Our village remembers |
Day thirteen, Wednesday 11th November 2020
We will remember them
As 11 o’clock fell in France, our online yoga class took a respectful pause and minute’s silence. Standing quietly on my mat, my eyes were drawn to the small poppy on the spine of The Last Veteran by Peter Parker, sitting amongst books on a similar theme on Adrian’s bookshelf.
Adrian's bookshelf |
Every year our village holds a small ceremony on 11th November at the war memorial in the car park, opposite the church. We have always attended, with Ed, who in recent years has often had the honour of being the village flag bearer. When I was on the council, I introduced the laying of a poppy wreath to sit alongside the fresh flowers from the commune and Ed and I would read out a verse from the war poem For the Fallen by Laurence Binyon.

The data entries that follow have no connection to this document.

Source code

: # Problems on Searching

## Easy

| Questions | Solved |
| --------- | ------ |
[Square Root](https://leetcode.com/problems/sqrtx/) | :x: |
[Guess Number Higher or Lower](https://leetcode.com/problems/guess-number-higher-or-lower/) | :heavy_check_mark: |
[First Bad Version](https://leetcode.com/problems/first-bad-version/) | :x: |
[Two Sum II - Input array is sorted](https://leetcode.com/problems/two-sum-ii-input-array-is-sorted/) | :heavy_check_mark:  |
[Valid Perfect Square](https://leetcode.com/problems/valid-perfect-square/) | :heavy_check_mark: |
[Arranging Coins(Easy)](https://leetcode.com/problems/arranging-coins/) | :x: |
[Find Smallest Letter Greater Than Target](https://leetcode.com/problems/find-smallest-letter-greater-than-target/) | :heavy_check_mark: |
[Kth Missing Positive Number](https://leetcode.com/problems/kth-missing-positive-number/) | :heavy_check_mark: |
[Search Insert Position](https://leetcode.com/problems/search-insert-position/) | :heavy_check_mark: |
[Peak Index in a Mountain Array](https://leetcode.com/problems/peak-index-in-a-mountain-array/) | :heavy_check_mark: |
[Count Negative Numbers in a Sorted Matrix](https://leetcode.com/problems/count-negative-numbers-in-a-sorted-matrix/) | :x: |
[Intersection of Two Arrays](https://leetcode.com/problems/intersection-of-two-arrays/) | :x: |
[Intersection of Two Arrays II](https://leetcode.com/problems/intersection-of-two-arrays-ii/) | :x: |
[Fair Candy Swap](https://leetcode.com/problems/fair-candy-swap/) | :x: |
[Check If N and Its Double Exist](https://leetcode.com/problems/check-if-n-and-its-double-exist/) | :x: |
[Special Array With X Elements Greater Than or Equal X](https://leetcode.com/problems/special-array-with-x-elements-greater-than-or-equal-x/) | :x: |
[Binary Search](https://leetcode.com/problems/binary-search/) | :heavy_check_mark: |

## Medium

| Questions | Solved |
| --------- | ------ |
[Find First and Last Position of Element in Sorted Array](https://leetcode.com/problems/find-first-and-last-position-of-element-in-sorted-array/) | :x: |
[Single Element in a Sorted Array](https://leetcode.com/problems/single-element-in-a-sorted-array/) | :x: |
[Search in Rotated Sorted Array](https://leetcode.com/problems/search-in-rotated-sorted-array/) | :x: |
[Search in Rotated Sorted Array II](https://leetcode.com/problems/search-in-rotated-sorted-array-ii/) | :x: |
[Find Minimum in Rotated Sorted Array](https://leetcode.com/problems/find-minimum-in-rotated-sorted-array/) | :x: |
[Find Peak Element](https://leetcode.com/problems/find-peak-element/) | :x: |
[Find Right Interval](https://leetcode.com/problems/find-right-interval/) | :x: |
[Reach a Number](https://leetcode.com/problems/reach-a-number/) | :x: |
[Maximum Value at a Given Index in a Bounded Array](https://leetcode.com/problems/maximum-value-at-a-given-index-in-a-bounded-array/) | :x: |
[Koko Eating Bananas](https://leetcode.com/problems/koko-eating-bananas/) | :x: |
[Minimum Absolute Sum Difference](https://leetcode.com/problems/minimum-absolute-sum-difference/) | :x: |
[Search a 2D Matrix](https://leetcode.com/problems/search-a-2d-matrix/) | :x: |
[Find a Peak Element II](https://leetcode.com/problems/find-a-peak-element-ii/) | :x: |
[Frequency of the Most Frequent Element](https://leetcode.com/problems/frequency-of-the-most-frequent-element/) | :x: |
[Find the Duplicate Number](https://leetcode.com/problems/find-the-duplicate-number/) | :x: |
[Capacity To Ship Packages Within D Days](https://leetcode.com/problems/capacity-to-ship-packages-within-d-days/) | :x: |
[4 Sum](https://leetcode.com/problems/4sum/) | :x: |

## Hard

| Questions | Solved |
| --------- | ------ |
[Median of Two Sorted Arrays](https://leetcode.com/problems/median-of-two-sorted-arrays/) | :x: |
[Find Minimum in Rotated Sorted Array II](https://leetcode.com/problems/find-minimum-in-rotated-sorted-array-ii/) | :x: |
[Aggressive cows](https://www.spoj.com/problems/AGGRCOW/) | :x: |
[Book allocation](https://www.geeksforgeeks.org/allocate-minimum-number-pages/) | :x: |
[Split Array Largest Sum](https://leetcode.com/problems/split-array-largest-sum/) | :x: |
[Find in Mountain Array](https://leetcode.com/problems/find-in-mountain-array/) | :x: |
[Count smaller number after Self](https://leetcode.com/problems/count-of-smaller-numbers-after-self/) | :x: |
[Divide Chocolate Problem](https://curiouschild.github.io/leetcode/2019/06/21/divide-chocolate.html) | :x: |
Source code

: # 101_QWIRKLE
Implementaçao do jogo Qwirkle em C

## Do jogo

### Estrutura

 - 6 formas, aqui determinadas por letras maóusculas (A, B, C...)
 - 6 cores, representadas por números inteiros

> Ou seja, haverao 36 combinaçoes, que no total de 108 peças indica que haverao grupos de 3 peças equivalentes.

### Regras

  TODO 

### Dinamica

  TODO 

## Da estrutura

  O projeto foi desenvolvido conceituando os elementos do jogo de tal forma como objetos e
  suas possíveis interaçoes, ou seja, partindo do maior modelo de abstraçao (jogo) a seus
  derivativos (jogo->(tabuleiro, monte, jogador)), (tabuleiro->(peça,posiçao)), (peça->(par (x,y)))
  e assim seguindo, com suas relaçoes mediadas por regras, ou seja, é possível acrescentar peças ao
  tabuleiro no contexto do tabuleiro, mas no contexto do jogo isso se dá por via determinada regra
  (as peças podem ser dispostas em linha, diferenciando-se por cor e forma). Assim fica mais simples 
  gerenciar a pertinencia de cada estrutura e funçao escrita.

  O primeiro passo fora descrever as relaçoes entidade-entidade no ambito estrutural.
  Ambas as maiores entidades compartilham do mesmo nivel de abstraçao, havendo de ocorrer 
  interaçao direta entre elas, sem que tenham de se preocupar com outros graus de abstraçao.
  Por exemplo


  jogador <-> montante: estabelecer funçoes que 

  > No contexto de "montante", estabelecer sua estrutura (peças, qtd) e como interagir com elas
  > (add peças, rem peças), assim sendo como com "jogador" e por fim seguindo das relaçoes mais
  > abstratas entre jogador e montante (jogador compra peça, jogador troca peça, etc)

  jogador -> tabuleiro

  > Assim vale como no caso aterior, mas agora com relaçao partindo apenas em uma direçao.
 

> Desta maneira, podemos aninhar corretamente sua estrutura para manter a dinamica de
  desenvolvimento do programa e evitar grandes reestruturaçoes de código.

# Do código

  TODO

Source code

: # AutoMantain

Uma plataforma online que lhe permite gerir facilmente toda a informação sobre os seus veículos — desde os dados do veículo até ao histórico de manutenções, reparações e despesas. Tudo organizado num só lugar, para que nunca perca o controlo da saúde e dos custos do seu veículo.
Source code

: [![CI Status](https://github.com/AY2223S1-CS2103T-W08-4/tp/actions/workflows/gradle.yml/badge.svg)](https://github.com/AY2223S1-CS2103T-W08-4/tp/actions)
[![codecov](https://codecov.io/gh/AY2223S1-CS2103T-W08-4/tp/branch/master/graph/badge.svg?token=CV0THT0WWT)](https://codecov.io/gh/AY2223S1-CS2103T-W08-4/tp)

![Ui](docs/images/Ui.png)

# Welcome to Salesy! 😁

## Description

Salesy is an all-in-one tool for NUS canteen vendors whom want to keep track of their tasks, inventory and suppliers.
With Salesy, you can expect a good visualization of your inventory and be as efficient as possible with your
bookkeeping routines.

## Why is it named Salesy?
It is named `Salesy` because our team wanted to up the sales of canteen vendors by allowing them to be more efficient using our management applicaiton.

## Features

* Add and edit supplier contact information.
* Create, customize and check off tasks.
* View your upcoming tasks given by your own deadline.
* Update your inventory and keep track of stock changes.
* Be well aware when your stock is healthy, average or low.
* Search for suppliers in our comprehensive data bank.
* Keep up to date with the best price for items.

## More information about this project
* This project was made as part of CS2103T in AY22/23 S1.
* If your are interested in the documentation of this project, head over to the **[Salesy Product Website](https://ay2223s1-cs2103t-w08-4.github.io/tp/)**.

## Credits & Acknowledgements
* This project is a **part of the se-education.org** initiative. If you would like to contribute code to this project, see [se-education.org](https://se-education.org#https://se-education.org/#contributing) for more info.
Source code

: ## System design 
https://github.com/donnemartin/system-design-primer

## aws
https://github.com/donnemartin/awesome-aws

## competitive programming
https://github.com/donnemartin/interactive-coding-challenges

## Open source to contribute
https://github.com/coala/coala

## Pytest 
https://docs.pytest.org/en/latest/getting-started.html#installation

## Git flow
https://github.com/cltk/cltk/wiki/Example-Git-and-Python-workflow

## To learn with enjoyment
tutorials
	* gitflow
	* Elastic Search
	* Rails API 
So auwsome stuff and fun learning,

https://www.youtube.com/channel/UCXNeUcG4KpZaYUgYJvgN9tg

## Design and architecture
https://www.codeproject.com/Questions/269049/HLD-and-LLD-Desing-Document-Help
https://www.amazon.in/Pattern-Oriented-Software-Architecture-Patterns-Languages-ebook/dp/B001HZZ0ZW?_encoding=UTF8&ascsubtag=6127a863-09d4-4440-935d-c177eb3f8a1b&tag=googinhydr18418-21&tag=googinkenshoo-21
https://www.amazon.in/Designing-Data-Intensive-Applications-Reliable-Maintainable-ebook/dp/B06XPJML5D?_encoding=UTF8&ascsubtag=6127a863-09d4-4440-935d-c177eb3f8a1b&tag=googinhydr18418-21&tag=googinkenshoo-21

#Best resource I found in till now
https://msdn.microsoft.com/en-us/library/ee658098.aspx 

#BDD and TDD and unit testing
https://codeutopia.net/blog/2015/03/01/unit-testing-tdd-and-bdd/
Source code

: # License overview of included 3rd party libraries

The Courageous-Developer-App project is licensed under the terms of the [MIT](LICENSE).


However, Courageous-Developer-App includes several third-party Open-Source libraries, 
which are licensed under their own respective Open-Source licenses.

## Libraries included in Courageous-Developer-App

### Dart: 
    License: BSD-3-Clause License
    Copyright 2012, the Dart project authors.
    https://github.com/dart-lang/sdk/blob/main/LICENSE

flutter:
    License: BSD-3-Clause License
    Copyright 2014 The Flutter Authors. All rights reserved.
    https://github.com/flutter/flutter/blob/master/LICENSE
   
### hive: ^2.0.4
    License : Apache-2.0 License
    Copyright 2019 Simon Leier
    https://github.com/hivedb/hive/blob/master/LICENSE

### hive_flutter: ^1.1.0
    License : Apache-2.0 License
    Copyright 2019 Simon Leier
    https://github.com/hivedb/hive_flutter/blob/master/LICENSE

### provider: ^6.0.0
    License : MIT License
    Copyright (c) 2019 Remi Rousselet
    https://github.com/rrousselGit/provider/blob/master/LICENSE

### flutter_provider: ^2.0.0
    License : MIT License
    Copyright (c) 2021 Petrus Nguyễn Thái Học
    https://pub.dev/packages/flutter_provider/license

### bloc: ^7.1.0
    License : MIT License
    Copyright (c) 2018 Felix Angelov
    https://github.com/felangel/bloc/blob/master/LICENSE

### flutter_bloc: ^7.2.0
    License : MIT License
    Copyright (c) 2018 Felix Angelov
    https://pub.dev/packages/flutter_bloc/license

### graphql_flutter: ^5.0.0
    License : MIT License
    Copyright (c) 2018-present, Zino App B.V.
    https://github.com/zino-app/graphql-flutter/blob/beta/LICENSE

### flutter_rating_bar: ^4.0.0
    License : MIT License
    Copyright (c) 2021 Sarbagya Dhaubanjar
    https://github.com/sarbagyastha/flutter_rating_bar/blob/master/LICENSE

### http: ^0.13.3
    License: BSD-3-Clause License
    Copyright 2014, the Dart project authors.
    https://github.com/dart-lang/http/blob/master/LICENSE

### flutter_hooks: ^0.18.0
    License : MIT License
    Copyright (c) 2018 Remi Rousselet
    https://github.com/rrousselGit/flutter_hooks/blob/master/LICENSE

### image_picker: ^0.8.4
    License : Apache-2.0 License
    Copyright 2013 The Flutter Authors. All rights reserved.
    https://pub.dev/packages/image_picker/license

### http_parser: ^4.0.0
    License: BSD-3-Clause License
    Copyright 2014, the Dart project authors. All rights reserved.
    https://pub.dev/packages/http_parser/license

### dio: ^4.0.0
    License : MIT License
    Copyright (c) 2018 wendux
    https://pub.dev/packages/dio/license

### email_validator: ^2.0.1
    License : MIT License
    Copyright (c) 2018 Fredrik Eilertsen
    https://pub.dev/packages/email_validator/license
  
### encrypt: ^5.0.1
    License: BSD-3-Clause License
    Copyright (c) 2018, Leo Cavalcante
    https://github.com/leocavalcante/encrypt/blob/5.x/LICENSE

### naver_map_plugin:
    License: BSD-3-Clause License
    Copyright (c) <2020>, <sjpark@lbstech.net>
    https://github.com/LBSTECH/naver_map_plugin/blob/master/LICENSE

This morning the Maire and a few others, masked and maintaining safe distances from each other, laid the floral tribute at the base of the memorial. There was no vin d’honneur or aperitif served in the salle des fêtes, and yet another moment where the community would normally come together, passed into Covid-19 obscurity.
Laying the poppy wreath |
We respectfully waited until midday, 11 o’clock in the UK, and then quietly laid the poppy wreath next to the maire’s flowers. There was no audience to hear our poem, nor any French friends or neighbours to need Ed’s translation, but marking the moment still seemed the correct thing to do.
“They shall not grow old, as we that are left grow old:
Age shall not weary them, not the years condemn.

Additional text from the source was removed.